Asociación

Was ist das?

Ein Tierrettungshof (oder Gnadenhof) ist ein Ort, an dem die Tiere für den Rest ihres Lebens in Freiheit und fern jeglicher Ausbeutung leben können. In manchen Fällen, je nach Größe und Lage, sind die Höfe eine Zwischenstation für Tiere, die auf die Adoption durch eine verantwortungsvolle Familie oder Einzelperson warten.

Alle dort durchgeführten Maßnahmen dienen dem Interesse der Tiere und erbringen keinen wirtschaftlichen Nutzen für die Helfer. Die Beziehung zwischen den Menschen und den nicht-menschlichen Tieren basiert auf Respekt und Gleichheit. Es ist daher oberste Priorität den Tieren eine hohe Lebensqualität zu ermöglichen und ihren Bedürfnissen gerecht zu werden, weshalb es manchmal zu Aufnahmeengpässen kommen kann.

Auf den Höfen werden die Tiere nicht in Käfigen oder Zwingern gehalten, wie es meist in Tierheimen üblich ist. Sie können die Umgebung frei erkunden. Die Tiere werden hin und wieder zu ihrer eigenen Sicherheit, und um Stresssituationen zu vermeiden, nach Art voneinander separiert.

Man muss hervorheben, dass Gnadenhöfe nicht ausschließlich dem direkten Wohl der Tiere dienen, sondern auch eine bedeutende Rolle in der Bewusstseinsbildungs- und Aufklärungsarbeit über die gängige Tierausbeutung spielen. Erst durch Achtung und Respekt gegenüber anderen Spezies kann ein Ende der Ausbeutung möglich sein.

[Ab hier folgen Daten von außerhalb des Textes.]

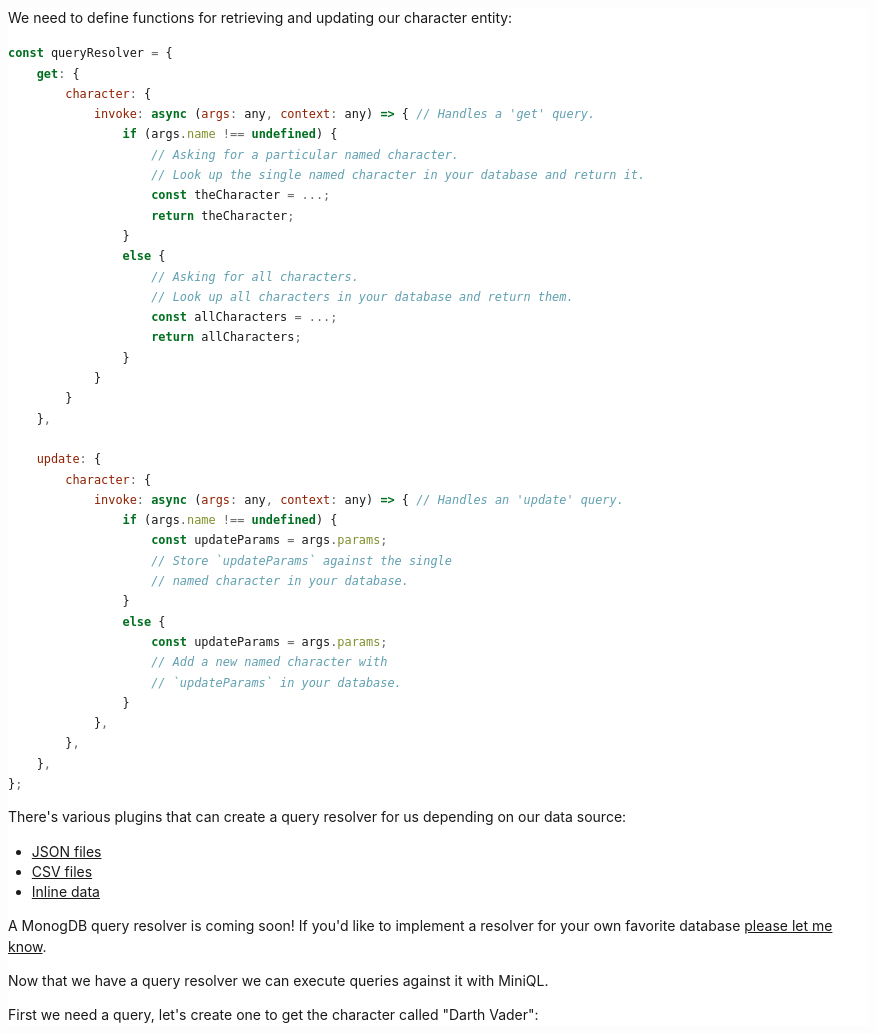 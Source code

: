 We need to define functions for retrieving and updating our character entity:

```javascript
const queryResolver = {
    get: {
        character: {
            invoke: async (args: any, context: any) => { // Handles a 'get' query.
                if (args.name !== undefined) {
                    // Asking for a particular named character.
                    // Look up the single named character in your database and return it.
                    const theCharacter = ...;
                    return theCharacter;
                }
                else {
                    // Asking for all characters.
                    // Look up all characters in your database and return them.
                    const allCharacters = ...;
                    return allCharacters;
                }
            }
        }
    },

    update: {
        character: {
            invoke: async (args: any, context: any) => { // Handles an 'update' query.
                if (args.name !== undefined) {
                    const updateParams = args.params;
                    // Store `updateParams` against the single 
                    // named character in your database.
                }
                else {
                    const updateParams = args.params;
                    // Add a new named character with 
                    // `updateParams` in your database.
                }
            },
        },
    },
};
```

There's various plugins that can create a query resolver for us depending on our data source:
- [JSON files](https://www.npmjs.com/package/@miniql/json)
- [CSV files](https://www.npmjs.com/package/@miniql/csv)
- [Inline data](https://www.npmjs.com/package/@miniql/inline)


A MonogDB query resolver is coming soon! If you'd like to implement a resolver for your own favorite database [please let me know](mailto:ashley@codecapers.com.au).

Now that we have a query resolver we can execute queries against it with MiniQL.

First we need a query, let's create one to get the character called "Darth Vader":
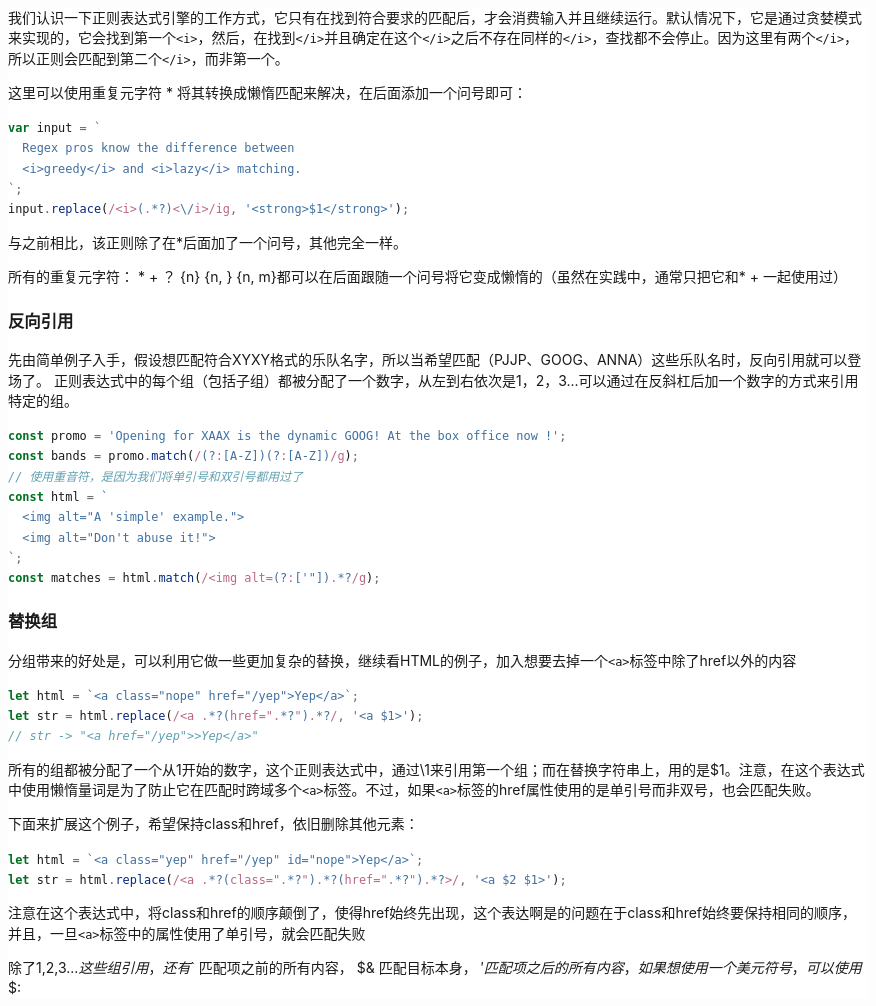 我们认识一下正则表达式引擎的工作方式，它只有在找到符合要求的匹配后，才会消费输入并且继续运行。默认情况下，它是通过贪婪模式来实现的，它会找到第一个`<i>`，然后，在找到`</i>`并且确定在这个`</i>`之后不存在同样的`</i>`，查找都不会停止。因为这里有两个`</i>`，所以正则会匹配到第二个`</i>`，而非第一个。

这里可以使用重复元字符 * 将其转换成懒惰匹配来解决，在后面添加一个问号即可：

```js
var input = `
  Regex pros know the difference between
  <i>greedy</i> and <i>lazy</i> matching.
`;
input.replace(/<i>(.*?)<\/i>/ig, '<strong>$1</strong>');
```

与之前相比，该正则除了在*后面加了一个问号，其他完全一样。

所有的重复元字符： *  + ？ {n} {n, } {n, m}都可以在后面跟随一个问号将它变成懒惰的（虽然在实践中，通常只把它和*  + 一起使用过）

### 反向引用

先由简单例子入手，假设想匹配符合XYXY格式的乐队名字，所以当希望匹配（PJJP、GOOG、ANNA）这些乐队名时，反向引用就可以登场了。
正则表达式中的每个组（包括子组）都被分配了一个数字，从左到右依次是1，2，3...可以通过在反斜杠后加一个数字的方式来引用特定的组。

```js
const promo = 'Opening for XAAX is the dynamic GOOG! At the box office now !';
const bands = promo.match(/(?:[A-Z])(?:[A-Z])/g);
// 使用重音符，是因为我们将单引号和双引号都用过了
const html = `
  <img alt="A 'simple' example.">
  <img alt="Don't abuse it!">
`;
const matches = html.match(/<img alt=(?:['"]).*?/g);
```

### 替换组

分组带来的好处是，可以利用它做一些更加复杂的替换，继续看HTML的例子，加入想要去掉一个`<a>`标签中除了href以外的内容

```js
let html = `<a class="nope" href="/yep">Yep</a>`;
let str = html.replace(/<a .*?(href=".*?").*?/, '<a $1>');
// str -> "<a href="/yep">>Yep</a>"
```

所有的组都被分配了一个从1开始的数字，这个正则表达式中，通过\1来引用第一个组；而在替换字符串上，用的是$1。注意，在这个表达式中使用懒惰量词是为了防止它在匹配时跨域多个`<a>`标签。不过，如果`<a>`标签的href属性使用的是单引号而非双号，也会匹配失败。

下面来扩展这个例子，希望保持class和href，依旧删除其他元素：

```js
let html = `<a class="yep" href="/yep" id="nope">Yep</a>`;
let str = html.replace(/<a .*?(class=".*?").*?(href=".*?").*?>/, '<a $2 $1>');
```

注意在这个表达式中，将class和href的顺序颠倒了，使得href始终先出现，这个表达啊是的问题在于class和href始终要保持相同的顺序，并且，一旦`<a>`标签中的属性使用了单引号，就会匹配失败

除了$1,$2,$3...这些组引用，还有$` 匹配项之前的所有内容， $& 匹配目标本身， $'匹配项之后的所有内容，如果想使用一个美元符号，可以使用$$:
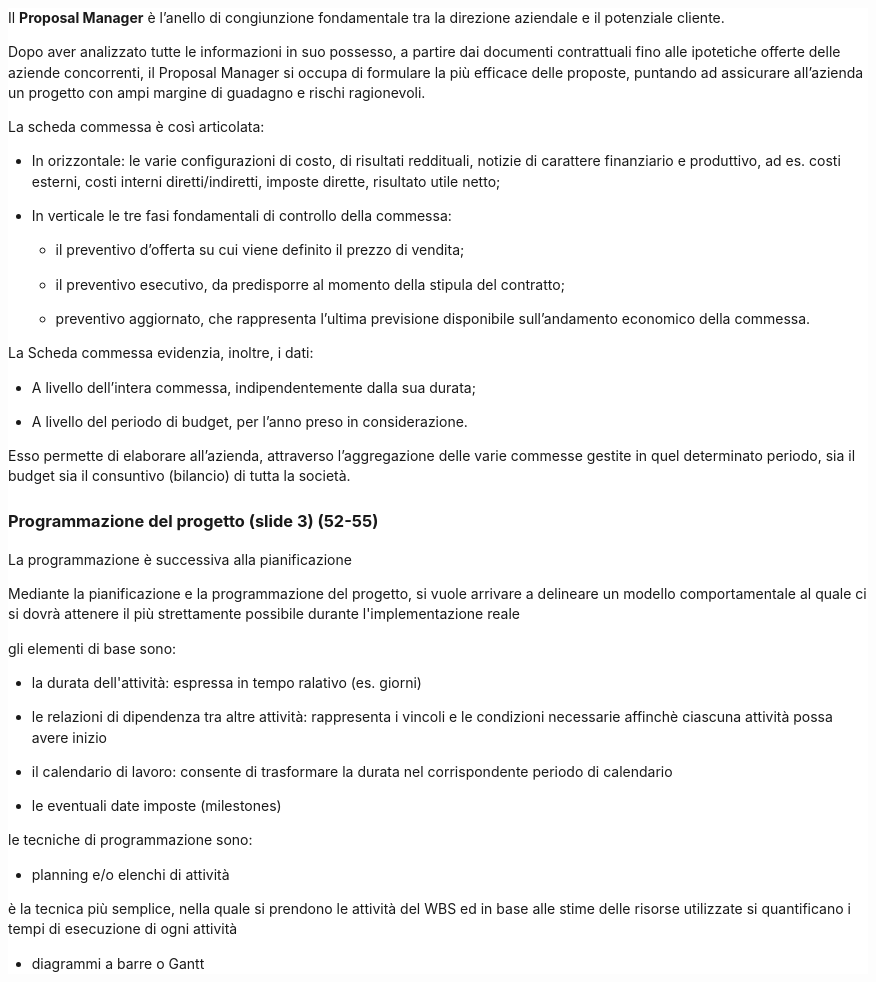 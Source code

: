 Il **Proposal Manager** è l’anello di congiunzione fondamentale tra la direzione aziendale e il potenziale cliente.

Dopo aver analizzato tutte le informazioni in suo possesso, a partire dai documenti contrattuali fino alle ipotetiche offerte delle aziende concorrenti, il Proposal Manager si occupa di formulare la più efficace delle proposte, puntando ad assicurare all’azienda un progetto con ampi margine di guadagno e rischi ragionevoli.

La scheda commessa è così articolata:

- In orizzontale: le varie configurazioni di costo, di risultati reddituali, notizie
  di carattere finanziario e produttivo, ad es. costi esterni, costi interni
  diretti/indiretti, imposte dirette, risultato utile netto;

- In verticale le tre fasi fondamentali di controllo della commessa:
  
  - il preventivo d’offerta su cui viene definito il prezzo di vendita;
  
  - il preventivo esecutivo, da predisporre al momento della stipula del contratto;
  
  - preventivo aggiornato, che rappresenta l’ultima previsione disponibile sull’andamento economico della commessa.

La Scheda commessa evidenzia, inoltre, i dati:

- A livello dell’intera commessa, indipendentemente dalla sua durata;

- A livello del periodo di budget, per l’anno preso in considerazione.

Esso permette di elaborare all’azienda, attraverso l’aggregazione delle varie commesse gestite in quel determinato periodo, sia il budget sia il consuntivo (bilancio) di tutta la società.

### Programmazione del progetto (slide 3) (52-55)

La programmazione è successiva alla pianificazione

Mediante la pianificazione e la programmazione del progetto, si vuole arrivare a delineare un modello comportamentale al quale ci si dovrà attenere il più strettamente possibile durante l'implementazione reale

gli elementi di base sono:

- la durata dell'attività: espressa in tempo ralativo (es. giorni)

- le relazioni di dipendenza tra altre attività: rappresenta i vincoli e le condizioni necessarie affinchè ciascuna attività possa avere inizio

- il calendario di lavoro: consente di trasformare la durata nel corrispondente periodo di calendario

- le eventuali date imposte (milestones)

le tecniche di programmazione sono:

- planning e/o elenchi di attività

è la tecnica più semplice, nella quale si prendono le attività del WBS ed in base alle stime delle risorse utilizzate si quantificano i tempi di esecuzione di ogni attività

- diagrammi a barre o Gantt
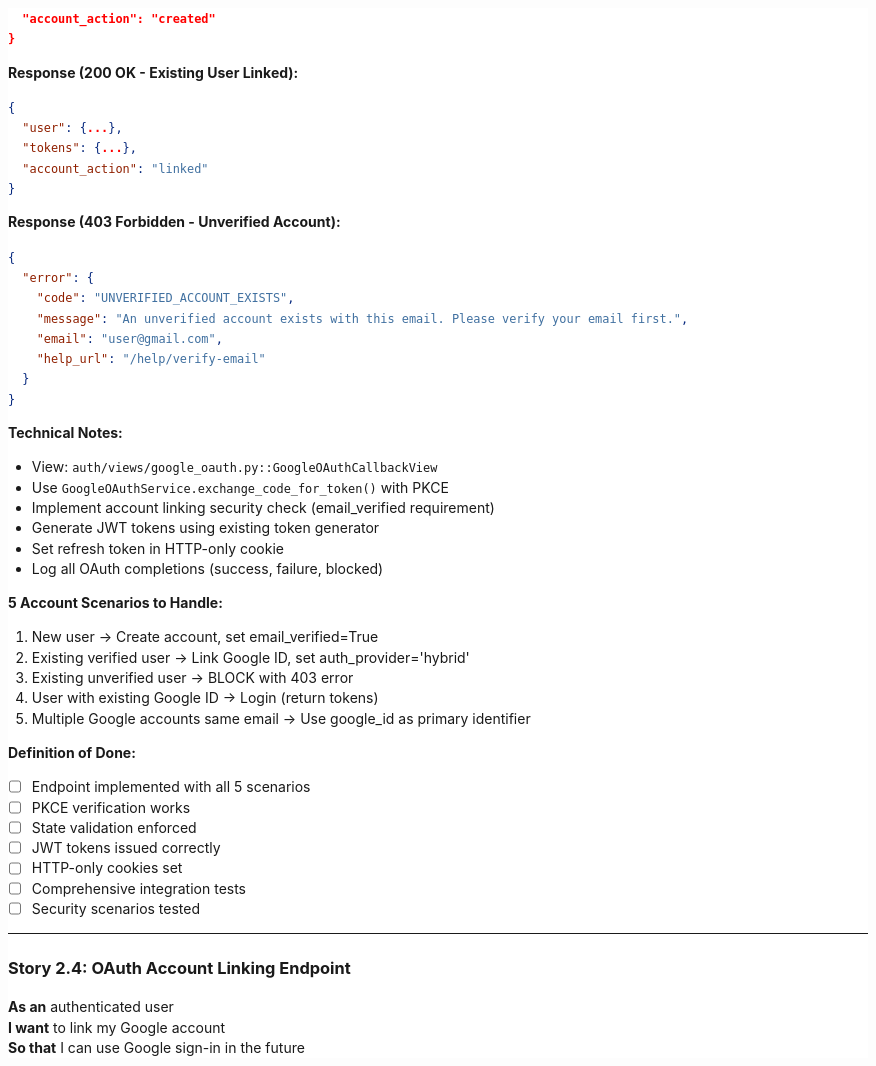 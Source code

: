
 ```json
  "account_action": "created"
}
```

**Response (200 OK - Existing User Linked):**
```json
{
  "user": {...},
  "tokens": {...},
  "account_action": "linked"
}
```

**Response (403 Forbidden - Unverified Account):**
```json
{
  "error": {
    "code": "UNVERIFIED_ACCOUNT_EXISTS",
    "message": "An unverified account exists with this email. Please verify your email first.",
    "email": "user@gmail.com",
    "help_url": "/help/verify-email"
  }
}
```

**Technical Notes:**
- View: `auth/views/google_oauth.py::GoogleOAuthCallbackView`
- Use `GoogleOAuthService.exchange_code_for_token()` with PKCE
- Implement account linking security check (email_verified requirement)
- Generate JWT tokens using existing token generator
- Set refresh token in HTTP-only cookie
- Log all OAuth completions (success, failure, blocked)

**5 Account Scenarios to Handle:**
1. New user → Create account, set email_verified=True
2. Existing verified user → Link Google ID, set auth_provider='hybrid'
3. Existing unverified user → BLOCK with 403 error
4. User with existing Google ID → Login (return tokens)
5. Multiple Google accounts same email → Use google_id as primary identifier

**Definition of Done:**
- [ ] Endpoint implemented with all 5 scenarios
- [ ] PKCE verification works
- [ ] State validation enforced
- [ ] JWT tokens issued correctly
- [ ] HTTP-only cookies set
- [ ] Comprehensive integration tests
- [ ] Security scenarios tested

---

### Story 2.4: OAuth Account Linking Endpoint
**As an** authenticated user  
**I want** to link my Google account  
**So that** I can use Google sign-in in the future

Im Gegensatz zu Zoos wird in Tierrettungshöfen das Miteinander von Mensch und Tier gefördert, was eine gleichwertige Behandlung voraussetzt. Auf vielen Höfen ist der Besuch der Öffentlichkeit untersagt, auf einigen sind Besucher zu definierten Zeiten erlaubt, um die internen Abläufe nicht zu stören. Es gibt keine Eintrittsgelder, aber immer die Möglichkeit für die Tiere und Projekte zu spenden.

Auf Höfen wie dem El Hogar wird die vegane Lebensweise als die einzig kongruente angesehen. Vegan zu leben, heißt alle fühlenden Lebewesen zu respektieren und Nahrung tierischer Herkunft oder Produkte, die mit der Ausbeutung von Tieren in Zusammenhang stehen, zu meiden. Nicht-menschliche Tiere sollen weder für Experimente, Kleidung oder Unterhaltungszwecke missbraucht werden.

Zusammenfassend ist das Ziel der Höfe ein Umdenken in der Gesellschaft anzustoßen. Von einer gesellschaftlich mehrheitlichen speziesistischen Weltanschauung (der Voreingenommenheit zugunsten der Interessen der Mitglieder der eigenen Spezies und gegen die Interessen der Mitglieder anderer Spezies) hin zu einer antispeziesistischen, die einen respektvollen und gleichwertigen Umgang zwischen Menschen und Tieren vorsieht.